In the case of my most recent finish the whole quilt is a mess of mis-matched and badly cut and sewn pieces that meant it was impossible to get it to lie totally flat for quilting.
There was a reason for it being this bad – I had precut all the pieces for handsewing on a trip to New Zealand to spend time with my mother. The spending time with Mum was the most important part, but stitching kept me from getting irritated by long periods of time with not a lot of good conversation. The sewing did also help with conversation, my mother having been a keen sewer in the past. So, my mind wasn’t totally on perfect stitches, and I also didn’t have an iron to keep on pressing seams so many of them weren’t perfect. As each rosette grew, the mistakes magnified. But I kept on anyway, and by the time I left, I had nearly ¾ of the quilt stitched and with it, a whole lot of caring.
Sometimes it isn’t about the outcome, it is about the process.
I posted pictures of the work in progress, and someone I wanted to make a quilt for saw it and loved the colours and the pattern, so I needed to get it off the UFO pile. Quilting it flat was impossible, so I concentrated on keeping the back as flat as I could (using a big extension table on my machine) and squishing down the lumps and folds on the top as I came to them. A random curvy line pattern made it a bit easier, and meant I could deviate over the top of the worst bits to hold them down. I took a photo to post on the UK Quilters United facebook page to show that even the worst piecing and quilting could still look fine from ordinary viewing distance and within a day had about 150 comments and likes – none of them negative.

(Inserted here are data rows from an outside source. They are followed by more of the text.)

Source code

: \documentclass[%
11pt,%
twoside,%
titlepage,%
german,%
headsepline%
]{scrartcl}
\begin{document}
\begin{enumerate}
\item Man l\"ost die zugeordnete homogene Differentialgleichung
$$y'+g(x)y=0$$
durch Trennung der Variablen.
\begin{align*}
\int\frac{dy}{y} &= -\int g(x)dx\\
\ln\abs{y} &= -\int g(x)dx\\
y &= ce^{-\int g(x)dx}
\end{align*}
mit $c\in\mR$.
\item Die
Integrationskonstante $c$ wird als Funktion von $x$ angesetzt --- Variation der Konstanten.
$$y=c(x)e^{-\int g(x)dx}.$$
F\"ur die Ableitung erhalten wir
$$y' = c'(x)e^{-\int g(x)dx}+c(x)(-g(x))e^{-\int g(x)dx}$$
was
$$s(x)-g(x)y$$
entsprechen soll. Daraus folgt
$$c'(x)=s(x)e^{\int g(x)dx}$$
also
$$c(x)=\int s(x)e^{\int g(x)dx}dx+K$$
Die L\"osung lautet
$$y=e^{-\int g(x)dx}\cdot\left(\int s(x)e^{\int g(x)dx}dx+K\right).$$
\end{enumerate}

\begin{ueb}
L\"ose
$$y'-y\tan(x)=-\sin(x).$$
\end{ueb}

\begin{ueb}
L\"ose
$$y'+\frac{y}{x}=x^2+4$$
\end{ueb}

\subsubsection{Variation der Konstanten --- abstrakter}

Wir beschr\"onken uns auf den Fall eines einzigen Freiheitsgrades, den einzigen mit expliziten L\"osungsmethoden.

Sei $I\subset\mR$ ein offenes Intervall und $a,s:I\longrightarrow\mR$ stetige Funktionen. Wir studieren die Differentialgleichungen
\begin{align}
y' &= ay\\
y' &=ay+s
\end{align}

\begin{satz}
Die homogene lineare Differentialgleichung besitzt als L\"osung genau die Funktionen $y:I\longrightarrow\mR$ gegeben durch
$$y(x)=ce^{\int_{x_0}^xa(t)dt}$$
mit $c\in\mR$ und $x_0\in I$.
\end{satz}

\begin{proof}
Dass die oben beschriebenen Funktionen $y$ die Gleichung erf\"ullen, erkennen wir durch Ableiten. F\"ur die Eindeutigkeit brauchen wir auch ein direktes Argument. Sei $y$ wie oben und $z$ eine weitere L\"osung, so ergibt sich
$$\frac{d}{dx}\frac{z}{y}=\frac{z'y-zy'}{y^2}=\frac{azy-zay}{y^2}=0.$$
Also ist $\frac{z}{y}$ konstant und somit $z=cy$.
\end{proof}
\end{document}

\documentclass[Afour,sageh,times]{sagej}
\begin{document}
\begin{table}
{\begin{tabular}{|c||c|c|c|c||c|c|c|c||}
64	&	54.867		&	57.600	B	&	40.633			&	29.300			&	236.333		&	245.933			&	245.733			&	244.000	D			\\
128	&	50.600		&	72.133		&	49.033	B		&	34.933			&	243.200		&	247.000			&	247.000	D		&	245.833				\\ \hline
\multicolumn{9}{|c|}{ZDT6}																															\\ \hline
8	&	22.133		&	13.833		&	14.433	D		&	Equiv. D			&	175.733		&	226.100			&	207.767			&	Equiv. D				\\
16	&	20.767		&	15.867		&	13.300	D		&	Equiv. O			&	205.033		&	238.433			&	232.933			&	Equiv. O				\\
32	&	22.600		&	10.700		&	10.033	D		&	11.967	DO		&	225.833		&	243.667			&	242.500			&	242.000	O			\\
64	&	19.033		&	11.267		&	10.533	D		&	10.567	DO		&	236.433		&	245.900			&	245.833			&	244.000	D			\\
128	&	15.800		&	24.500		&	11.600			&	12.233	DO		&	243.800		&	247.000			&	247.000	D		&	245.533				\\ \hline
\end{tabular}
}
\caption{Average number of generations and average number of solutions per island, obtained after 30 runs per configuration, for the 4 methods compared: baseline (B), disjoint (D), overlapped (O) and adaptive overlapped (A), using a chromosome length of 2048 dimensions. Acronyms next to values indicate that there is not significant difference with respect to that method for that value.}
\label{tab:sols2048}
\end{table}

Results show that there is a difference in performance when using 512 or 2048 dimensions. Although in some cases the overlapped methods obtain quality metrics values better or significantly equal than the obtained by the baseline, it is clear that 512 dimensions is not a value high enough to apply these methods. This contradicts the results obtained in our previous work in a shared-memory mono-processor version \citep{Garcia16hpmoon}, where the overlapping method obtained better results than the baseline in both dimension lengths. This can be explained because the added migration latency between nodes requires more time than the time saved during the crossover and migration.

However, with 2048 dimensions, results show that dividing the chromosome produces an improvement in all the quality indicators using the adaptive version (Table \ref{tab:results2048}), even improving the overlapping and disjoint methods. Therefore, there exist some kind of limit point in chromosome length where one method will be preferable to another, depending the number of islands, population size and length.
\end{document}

So my lesson to everyone is that it is always nice to try for perfection (if only because your block will go together easier and so will your quilting), but if you don’t make it for whatever reason, it doesn’t matter. Get that quilt quilted – it needs stitching through all those layers to hold it together so it can be used. Aim at keeping the backing as flat as you can by making sure you use a decent sized extension table on your sewing machine to keep it spread out, but squish those lumps into submission under a medium to long stitch length. Then bind and give the quilt to someone who loves it.